Task to complete. Return only those lines of the listing in which "specific" appears.

Record set.
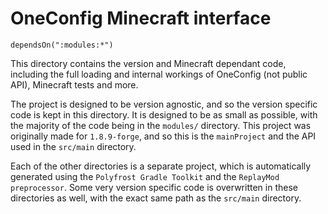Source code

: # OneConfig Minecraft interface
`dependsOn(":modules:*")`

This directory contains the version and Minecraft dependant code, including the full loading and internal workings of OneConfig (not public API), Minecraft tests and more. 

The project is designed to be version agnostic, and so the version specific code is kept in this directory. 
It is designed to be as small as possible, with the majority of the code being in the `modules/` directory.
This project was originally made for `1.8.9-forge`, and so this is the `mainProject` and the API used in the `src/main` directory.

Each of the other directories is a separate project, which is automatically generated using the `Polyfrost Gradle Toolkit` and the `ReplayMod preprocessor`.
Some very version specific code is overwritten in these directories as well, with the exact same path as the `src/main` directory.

* * *

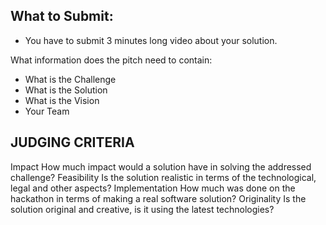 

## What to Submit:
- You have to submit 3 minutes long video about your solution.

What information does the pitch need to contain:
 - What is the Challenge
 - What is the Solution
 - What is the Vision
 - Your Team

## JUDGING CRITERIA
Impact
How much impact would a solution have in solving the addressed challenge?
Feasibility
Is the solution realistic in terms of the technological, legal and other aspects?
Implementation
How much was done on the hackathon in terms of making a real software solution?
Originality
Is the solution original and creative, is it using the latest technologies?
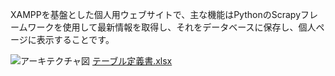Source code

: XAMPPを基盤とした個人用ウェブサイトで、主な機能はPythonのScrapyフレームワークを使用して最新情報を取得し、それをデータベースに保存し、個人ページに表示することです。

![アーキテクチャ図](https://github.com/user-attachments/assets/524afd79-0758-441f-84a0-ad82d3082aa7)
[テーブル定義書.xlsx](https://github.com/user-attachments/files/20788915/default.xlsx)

==

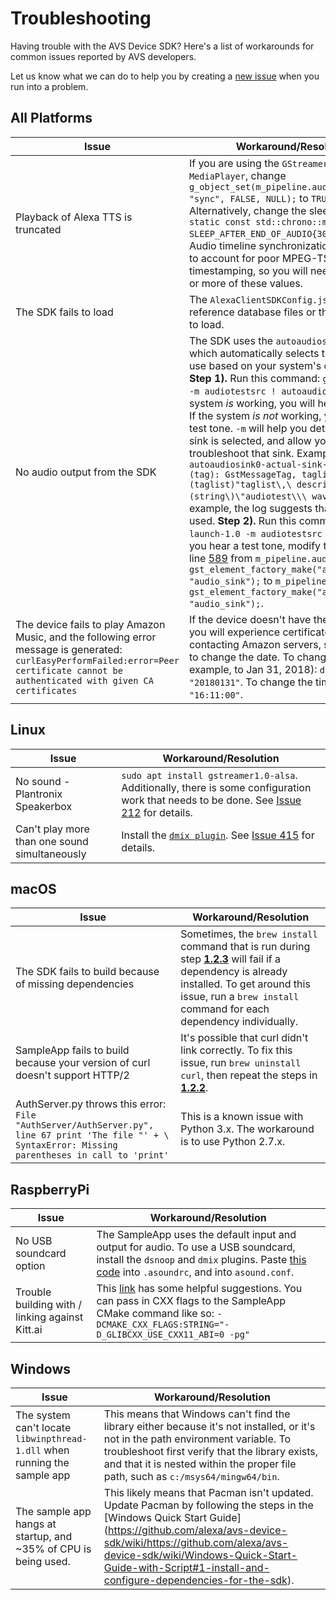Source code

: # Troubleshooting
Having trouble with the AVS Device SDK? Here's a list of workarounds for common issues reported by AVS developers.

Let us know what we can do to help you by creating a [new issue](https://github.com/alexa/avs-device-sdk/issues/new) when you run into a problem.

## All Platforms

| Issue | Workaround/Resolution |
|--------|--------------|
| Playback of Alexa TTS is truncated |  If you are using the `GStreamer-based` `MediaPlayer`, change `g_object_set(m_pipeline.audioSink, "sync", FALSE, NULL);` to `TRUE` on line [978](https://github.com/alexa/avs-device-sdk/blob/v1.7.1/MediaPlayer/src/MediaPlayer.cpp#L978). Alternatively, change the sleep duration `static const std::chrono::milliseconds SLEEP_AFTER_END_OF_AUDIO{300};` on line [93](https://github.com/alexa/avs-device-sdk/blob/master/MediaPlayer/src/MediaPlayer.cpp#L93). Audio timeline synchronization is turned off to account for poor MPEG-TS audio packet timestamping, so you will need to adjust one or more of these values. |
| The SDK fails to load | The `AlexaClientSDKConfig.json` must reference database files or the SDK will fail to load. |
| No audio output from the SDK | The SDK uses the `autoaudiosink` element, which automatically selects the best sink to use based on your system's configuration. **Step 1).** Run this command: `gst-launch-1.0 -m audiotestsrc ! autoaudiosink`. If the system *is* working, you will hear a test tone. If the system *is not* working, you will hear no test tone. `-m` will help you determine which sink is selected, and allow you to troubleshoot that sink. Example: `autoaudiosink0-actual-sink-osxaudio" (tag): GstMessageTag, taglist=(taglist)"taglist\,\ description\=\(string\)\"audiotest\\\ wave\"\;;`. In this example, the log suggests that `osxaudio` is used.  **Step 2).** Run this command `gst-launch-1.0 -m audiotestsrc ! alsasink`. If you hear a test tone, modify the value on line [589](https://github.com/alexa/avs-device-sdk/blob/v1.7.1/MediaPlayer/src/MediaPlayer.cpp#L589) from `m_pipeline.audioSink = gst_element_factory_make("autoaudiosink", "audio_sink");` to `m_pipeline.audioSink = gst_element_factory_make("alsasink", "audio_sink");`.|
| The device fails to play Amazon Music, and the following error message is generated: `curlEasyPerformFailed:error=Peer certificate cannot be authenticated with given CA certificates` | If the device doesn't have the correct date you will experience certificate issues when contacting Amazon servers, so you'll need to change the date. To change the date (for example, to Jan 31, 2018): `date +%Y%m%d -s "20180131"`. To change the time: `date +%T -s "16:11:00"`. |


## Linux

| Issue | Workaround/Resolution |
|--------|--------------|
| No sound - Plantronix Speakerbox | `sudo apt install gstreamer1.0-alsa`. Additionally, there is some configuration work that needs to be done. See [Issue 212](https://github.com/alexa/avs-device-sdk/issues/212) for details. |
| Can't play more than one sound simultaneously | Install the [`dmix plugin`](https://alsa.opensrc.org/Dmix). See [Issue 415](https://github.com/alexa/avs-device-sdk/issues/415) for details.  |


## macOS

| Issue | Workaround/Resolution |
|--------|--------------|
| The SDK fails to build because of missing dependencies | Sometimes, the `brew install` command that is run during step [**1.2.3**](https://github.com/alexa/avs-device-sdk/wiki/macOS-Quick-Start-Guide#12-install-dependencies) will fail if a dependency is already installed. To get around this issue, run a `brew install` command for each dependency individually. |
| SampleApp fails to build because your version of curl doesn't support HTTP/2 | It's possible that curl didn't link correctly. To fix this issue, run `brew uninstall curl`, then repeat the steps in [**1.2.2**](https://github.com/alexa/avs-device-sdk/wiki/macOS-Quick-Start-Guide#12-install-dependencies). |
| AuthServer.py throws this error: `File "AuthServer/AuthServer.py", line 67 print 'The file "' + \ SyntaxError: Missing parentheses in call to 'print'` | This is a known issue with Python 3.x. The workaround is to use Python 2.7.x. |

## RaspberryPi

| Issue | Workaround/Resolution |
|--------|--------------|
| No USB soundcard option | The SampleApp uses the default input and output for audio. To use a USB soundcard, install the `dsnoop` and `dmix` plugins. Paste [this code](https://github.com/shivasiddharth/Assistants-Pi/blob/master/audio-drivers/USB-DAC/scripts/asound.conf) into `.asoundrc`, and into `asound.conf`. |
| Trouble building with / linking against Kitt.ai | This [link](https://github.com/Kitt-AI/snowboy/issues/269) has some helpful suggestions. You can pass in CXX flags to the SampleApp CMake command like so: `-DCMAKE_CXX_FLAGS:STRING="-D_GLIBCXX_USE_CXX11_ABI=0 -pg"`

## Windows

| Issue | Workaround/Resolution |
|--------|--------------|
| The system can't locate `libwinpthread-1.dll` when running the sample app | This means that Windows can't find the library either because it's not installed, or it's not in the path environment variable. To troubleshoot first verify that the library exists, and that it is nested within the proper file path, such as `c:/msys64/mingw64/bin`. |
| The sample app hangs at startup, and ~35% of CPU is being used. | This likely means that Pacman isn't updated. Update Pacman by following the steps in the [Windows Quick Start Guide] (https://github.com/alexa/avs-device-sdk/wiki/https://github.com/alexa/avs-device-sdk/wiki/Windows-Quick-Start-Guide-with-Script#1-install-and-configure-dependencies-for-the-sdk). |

Completed task.
The project is designed to be version agnostic, and so the version specific code is kept in this directory. 
Some very version specific code is overwritten in these directories as well, with the exact same path as the `src/main` directory.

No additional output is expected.